A afirmação faz certo sentido, mas o melhor, evidentemente, é não facilitar, seja você pessoa física ou jurídica – basta ver os danos financeiros e à reputação das empresas que sofreram vazamento de dados nos últimos anos.
Portanto, não é recomendável que um ministro poste seus dados da forma que o general fez da mesma maneira que você nunca deve postar uma foto de sua passagem aérea no Facebook, só para citar um exemplo de prática recorrente.

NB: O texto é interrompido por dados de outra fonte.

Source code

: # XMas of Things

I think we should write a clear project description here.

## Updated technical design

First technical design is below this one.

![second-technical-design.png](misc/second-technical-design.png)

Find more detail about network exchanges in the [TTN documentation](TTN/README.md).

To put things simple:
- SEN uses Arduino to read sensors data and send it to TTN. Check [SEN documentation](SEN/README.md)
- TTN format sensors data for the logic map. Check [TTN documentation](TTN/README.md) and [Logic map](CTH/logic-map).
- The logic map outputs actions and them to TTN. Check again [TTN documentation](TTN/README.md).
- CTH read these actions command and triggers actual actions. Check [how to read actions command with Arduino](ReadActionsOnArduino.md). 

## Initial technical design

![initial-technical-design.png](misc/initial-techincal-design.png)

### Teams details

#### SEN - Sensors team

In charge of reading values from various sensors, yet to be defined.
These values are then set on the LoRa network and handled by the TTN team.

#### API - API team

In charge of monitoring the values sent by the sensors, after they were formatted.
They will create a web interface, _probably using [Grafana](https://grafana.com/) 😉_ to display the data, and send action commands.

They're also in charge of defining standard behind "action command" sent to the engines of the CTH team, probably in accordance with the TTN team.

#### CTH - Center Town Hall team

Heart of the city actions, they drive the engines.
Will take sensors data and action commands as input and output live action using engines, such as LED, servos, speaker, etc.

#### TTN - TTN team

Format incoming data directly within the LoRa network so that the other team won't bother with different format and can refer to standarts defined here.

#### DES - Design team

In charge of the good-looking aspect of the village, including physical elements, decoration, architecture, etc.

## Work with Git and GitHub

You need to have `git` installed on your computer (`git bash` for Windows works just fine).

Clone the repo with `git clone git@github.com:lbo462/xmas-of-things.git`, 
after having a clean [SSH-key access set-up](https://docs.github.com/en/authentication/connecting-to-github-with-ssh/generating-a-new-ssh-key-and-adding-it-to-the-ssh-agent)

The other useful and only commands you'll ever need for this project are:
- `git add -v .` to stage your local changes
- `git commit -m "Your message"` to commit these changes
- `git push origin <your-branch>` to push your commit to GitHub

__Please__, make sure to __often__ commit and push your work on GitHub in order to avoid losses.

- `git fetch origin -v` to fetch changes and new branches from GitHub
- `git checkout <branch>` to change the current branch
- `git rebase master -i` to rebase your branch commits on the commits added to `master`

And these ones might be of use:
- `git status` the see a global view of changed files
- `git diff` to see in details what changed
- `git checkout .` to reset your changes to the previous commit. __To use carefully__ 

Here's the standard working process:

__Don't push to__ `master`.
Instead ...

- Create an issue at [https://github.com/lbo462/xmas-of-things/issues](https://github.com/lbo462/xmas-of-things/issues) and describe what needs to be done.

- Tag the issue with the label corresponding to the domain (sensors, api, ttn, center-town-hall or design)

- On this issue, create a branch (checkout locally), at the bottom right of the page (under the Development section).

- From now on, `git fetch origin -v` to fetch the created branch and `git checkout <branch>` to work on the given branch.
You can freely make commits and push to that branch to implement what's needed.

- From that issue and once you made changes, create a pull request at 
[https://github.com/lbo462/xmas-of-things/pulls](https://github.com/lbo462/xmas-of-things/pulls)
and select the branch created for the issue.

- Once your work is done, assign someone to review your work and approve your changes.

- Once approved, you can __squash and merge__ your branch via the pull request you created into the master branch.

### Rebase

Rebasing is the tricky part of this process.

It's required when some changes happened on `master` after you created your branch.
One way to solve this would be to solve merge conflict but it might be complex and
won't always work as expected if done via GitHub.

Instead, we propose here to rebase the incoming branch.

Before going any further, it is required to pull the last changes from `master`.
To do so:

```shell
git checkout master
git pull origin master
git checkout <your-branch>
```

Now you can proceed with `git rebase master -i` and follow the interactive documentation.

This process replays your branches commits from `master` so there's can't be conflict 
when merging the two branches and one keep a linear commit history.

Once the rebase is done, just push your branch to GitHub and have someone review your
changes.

Agora voltando ao caso do The New York Times. O número de telefone hoje é um identificador até mais valioso que o seu nome completo. Olhe aí pro seu aparelhinho: aí dentro tem seu e-mail, sua conta bancária, suas redes sociais, os mais variados apps… Por isso, pense bem antes de compartilhar o número no primeiro pedido.
Nós que combatemos fraude também estamos fazendo nossa parte. Tanto que validar dados cadastrais (nome, telefone e e-mail do comprador) é apenas uma das camadas de segurança que usamos na análise de risco dos e-commerces e pagamento digitais – e uma das mais básicas, diga-se.
Para combater o crime on-line nos dias de hoje de forma eficiente (e determinar se um pedido é bom ou ruim), também é preciso contar com algoritmos de machine learning, monitorar o comportamento de navegação e usar milhares de variáveis.